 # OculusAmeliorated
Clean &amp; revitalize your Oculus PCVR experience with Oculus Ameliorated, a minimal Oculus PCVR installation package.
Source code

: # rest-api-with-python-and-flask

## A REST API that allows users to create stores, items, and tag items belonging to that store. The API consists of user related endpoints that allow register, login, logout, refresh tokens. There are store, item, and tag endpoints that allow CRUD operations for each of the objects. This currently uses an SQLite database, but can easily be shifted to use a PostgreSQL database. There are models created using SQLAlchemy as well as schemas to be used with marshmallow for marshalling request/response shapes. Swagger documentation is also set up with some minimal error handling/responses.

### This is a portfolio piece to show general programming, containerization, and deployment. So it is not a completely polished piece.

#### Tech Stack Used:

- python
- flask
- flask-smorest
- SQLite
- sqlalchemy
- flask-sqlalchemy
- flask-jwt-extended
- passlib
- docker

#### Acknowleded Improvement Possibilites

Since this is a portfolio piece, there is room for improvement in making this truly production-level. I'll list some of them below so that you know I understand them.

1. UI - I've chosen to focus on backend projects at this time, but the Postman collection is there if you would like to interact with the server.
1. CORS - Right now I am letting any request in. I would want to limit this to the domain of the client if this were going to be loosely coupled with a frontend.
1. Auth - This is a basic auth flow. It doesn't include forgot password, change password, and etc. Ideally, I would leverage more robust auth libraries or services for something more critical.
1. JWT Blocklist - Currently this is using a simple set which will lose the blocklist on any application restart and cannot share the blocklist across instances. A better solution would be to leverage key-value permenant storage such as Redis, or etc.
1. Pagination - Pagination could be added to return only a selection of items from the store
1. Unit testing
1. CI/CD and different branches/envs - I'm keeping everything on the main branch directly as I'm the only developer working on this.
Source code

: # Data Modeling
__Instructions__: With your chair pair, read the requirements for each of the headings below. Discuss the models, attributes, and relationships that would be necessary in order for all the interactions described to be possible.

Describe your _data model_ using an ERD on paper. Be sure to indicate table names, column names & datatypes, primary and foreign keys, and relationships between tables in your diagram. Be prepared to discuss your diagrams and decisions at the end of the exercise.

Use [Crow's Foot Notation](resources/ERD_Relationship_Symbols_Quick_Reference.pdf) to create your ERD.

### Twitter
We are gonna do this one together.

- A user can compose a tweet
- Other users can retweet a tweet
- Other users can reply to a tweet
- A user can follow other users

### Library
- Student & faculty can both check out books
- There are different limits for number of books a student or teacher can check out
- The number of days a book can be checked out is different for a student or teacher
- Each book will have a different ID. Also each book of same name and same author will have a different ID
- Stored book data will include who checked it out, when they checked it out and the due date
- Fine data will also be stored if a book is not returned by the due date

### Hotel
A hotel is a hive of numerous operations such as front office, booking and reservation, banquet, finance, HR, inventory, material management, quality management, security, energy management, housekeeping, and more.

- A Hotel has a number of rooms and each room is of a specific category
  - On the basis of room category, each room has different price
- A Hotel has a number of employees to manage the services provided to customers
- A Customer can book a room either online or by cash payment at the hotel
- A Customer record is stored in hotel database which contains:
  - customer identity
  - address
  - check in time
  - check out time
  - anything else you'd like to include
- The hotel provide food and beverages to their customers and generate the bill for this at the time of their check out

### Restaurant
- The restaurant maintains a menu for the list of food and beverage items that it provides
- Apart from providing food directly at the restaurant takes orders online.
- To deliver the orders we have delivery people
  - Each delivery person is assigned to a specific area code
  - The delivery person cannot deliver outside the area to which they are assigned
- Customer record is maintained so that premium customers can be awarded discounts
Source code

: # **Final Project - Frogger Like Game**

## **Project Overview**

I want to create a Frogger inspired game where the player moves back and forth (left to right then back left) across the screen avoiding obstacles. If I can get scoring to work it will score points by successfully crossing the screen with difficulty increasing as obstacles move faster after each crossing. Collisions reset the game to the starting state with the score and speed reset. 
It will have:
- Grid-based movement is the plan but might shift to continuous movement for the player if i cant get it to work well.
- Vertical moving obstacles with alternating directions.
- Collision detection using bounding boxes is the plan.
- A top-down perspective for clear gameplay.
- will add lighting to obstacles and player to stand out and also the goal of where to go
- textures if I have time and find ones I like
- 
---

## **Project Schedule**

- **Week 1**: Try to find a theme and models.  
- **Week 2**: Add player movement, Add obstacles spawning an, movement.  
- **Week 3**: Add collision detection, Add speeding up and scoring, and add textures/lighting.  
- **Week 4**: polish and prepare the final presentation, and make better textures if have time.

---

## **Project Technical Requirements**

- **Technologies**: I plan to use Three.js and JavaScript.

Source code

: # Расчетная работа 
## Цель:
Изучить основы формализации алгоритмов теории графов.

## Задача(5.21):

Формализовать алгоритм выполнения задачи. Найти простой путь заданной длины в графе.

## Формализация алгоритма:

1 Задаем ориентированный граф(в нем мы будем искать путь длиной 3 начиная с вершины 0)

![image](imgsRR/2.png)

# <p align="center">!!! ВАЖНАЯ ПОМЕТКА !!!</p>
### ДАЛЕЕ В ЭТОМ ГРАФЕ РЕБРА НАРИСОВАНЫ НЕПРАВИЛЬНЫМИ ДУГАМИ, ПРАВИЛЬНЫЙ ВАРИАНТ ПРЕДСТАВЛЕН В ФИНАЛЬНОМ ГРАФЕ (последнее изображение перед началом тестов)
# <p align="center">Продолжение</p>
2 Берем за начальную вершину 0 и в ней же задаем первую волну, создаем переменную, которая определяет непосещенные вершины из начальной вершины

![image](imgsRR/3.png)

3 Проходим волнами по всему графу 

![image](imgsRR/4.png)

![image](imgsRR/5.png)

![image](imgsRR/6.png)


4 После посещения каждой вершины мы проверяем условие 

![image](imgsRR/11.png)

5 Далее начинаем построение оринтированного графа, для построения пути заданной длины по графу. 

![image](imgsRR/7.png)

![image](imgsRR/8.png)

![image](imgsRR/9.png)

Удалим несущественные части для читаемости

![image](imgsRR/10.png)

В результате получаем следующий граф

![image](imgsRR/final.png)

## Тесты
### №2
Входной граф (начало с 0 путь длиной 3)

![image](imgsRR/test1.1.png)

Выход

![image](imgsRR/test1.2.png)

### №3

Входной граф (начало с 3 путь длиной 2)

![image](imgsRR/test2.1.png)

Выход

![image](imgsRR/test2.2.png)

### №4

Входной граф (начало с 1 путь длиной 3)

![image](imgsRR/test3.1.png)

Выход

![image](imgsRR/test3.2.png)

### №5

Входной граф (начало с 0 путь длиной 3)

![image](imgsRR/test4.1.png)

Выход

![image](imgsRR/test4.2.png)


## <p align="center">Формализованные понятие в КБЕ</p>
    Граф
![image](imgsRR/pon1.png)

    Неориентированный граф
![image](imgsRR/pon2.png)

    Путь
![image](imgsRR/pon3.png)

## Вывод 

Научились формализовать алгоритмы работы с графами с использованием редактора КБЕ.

....................

TRY IT
What lines above contain the word "movement"? Please copy each one.

OUTPUT FOR THIS TASK
- Grid-based movement is the plan but might shift to continuous movement for the player if i cant get it to work well.
- **Week 2**: Add player movement, Add obstacles spawning an, movement.  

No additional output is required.